Tuesday, September 20, 2011

All Aboard the Job Train

Now that preschool has started, one of the nicest moments of my day is pick-up time. Over the last two weeks, Kiddo and I have settled into a sweet routine. I always bring a graham cracker with me, which is sort of a treat at our house, and we take our time walking home. Today, we noticed a toadstool growing in the shade and I was asked what a carbohydrate was. (It's "food that makes a sugar in your body", if you want the simple answer.) We generally hold off on playdates until our no-preschool days of the week, because it's been my longtime experience that many preschoolers are often tired from the work of playing with friends and need a little downtime.

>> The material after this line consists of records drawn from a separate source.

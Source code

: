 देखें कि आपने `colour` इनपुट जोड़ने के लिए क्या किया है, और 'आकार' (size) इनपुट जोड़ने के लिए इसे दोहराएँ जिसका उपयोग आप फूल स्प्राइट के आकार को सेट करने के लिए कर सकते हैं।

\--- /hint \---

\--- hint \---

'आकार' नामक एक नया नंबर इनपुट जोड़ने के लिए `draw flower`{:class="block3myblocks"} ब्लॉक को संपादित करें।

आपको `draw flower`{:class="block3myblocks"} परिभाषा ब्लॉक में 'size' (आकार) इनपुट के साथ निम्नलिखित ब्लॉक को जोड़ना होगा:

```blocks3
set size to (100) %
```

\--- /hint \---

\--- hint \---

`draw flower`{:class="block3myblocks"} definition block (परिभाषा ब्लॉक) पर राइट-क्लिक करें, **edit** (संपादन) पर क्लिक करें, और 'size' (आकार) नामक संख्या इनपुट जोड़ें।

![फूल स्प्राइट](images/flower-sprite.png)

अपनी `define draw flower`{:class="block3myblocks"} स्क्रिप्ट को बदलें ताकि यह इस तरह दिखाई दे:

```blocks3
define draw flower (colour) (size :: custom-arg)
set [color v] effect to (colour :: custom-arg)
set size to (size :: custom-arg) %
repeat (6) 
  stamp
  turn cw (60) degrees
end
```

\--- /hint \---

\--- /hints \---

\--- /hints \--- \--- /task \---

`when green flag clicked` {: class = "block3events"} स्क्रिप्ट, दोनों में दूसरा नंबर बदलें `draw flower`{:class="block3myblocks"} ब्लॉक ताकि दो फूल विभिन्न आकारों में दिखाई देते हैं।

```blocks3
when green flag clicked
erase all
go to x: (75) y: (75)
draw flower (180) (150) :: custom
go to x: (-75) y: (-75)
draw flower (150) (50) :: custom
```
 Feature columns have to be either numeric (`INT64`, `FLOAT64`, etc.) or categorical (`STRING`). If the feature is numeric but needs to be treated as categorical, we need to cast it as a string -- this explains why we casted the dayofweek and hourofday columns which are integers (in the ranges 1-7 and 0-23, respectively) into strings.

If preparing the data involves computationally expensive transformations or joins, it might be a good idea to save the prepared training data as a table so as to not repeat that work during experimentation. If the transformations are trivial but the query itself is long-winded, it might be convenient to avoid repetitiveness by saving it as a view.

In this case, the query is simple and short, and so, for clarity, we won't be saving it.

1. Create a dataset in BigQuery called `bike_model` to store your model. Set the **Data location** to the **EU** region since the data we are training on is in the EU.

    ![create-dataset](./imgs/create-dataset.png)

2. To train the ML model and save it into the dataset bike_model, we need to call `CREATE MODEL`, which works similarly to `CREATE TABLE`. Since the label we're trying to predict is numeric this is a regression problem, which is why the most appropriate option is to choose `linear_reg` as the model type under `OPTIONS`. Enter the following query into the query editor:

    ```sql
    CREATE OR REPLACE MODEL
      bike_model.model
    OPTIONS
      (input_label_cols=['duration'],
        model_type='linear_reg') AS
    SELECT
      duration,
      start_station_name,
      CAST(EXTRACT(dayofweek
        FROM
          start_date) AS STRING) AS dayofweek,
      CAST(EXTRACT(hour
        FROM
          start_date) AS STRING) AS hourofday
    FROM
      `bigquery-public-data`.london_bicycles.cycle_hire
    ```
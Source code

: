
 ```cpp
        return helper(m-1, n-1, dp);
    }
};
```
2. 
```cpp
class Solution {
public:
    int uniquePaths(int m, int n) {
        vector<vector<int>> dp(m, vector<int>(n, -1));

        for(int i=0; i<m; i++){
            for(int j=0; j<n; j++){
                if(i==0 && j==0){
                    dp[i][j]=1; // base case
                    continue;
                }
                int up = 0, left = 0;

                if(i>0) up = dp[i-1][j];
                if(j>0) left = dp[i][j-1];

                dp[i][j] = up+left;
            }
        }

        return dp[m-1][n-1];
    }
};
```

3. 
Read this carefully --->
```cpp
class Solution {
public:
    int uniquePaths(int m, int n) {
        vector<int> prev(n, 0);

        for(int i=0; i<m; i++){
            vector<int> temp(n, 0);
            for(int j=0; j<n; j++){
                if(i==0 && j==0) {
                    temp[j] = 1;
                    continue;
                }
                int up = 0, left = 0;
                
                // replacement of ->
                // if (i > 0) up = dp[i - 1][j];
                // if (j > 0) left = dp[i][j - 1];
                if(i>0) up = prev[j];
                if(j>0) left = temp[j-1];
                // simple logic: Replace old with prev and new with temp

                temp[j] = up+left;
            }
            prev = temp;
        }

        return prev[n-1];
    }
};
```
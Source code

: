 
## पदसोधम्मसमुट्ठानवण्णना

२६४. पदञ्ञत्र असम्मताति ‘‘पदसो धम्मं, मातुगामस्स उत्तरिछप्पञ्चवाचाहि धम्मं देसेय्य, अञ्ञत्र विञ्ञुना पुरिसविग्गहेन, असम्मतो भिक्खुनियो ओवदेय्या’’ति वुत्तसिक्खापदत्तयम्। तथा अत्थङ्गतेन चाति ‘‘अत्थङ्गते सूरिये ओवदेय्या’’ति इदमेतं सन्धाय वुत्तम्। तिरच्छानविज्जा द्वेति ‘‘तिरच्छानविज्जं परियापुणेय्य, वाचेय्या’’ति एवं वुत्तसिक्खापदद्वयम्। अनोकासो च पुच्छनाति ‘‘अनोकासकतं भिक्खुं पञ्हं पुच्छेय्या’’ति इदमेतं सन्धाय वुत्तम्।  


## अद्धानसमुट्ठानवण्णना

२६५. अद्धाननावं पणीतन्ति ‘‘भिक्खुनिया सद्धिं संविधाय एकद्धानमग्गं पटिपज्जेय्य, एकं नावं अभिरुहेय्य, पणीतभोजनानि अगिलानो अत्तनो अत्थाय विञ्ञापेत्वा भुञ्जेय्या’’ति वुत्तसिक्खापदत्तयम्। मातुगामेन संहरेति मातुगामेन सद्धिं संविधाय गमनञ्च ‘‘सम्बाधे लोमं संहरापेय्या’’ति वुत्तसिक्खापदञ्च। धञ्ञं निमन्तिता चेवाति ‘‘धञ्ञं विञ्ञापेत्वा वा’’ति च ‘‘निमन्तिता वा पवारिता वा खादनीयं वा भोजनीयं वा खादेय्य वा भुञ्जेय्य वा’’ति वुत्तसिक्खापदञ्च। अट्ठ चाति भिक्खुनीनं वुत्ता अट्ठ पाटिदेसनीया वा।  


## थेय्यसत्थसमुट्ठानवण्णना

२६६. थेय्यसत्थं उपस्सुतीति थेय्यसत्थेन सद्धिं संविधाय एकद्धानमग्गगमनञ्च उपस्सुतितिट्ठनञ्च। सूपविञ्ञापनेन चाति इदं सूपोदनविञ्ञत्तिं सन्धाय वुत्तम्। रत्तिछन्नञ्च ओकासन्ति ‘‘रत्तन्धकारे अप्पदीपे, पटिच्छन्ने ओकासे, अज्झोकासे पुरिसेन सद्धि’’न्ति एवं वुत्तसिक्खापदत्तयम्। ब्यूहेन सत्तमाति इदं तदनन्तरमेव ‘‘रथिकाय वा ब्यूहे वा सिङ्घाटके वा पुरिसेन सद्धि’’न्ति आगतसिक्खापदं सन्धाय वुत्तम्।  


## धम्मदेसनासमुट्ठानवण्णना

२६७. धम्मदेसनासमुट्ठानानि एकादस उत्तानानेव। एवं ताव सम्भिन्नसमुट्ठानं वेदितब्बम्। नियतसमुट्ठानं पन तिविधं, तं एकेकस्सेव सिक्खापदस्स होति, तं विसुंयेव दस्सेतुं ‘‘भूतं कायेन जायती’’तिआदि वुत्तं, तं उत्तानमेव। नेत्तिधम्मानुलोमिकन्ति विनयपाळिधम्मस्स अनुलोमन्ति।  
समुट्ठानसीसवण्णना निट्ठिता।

We also have a helpful prop at home that I've created called a Job Train. I made this before, working as a nanny, when I had a child in care who went to preschool and was dropped off afterward. The Job Train is a paper engine and set of cars that live on the refrigerator via some adhesive magnets I stuck on the back. These cards help a child work through their after-school tasks with less adult instruction, because once a photo of the child is glued onto the engine, it is indeed the child who 'drives' the Job Train. Kiddo puts it together one or two cars at a time. Each car has a different task or two, both illustrated and printed in simple text on the car itself. "Boots" shows one card, which prompts him to 'make his shoes nice' (as he likes to say it); "Coat/Tote" indicate that these items need to be hung up; "Potty/Wash Hands", "Lunchbox/Snack (because kids big and small are often hungry after school),  and "Quiet Play Time" are the other cars on our train. When all of the train has been built--which means that these tasks are complete--then Kiddo's welcome to do with his time as he pleases. He may do most of these tasks in an open order which allows Kiddo some say-so in how he gets them done. Overall, though, this prop potentially eliminates the need for me to direct him through these responsibilities.

Sometimes, too, I get a moan or complaint. I simply remind him that he can go lie down if he's too tired to do the jobs, and then do them when he's ready.  If it's not tiredness but more obstinacy, I offer a pillow for him to sit on until he's ready to take care of his belongings and himself. These tasks are not beyond his abilities, and these are good habits for him to develop, because I do not relish living out the next 18 years doing every little thing for my son. It wouldn't be good for either of us. Neither am I expecting him to do all of this solo; today he was obviously tired and stated "I don't know what to do", wanting help. I gave gentle direction and the little cars were put together one by one.

I'm a big believer in downtime after preschool; by late afternoon, our kids are often maxed out. Because of this, I try to do most of the toy cleanup earlier, before I start dinner, when we're all better able to make this activity more pleasant. I try to have the shopping done before pick-up, or to schedule it after he's had a chunk of time to play independently. Again, it's my appreciation of the amount of work being in the intense social settings of preschool and primary grades that leads me to take this approach of "less is more".

So, our autumn has a rhythm of its own, at least on school days. On other days, I'm sensitive to Kiddo's need for routine and look for ways to support this. Heading out for an adventure around the same time as we leave for school can help; this time too, as I'd mentioned before, is perfect for playdates. We try to keep the same mealtimes as preschool, too, which really helps. While I do not feel a sense of total obligation to his preschool schedule, I understand that weekends can be harder when he's got less structure or feels 'thrown off' his routines, so these rhythms are optimally the backbone to our days together. So graham crackers, walks home through crunchy, turning leaves and our little Job Train all become little bits of the glue that holds our little guy's world together, one day at at time.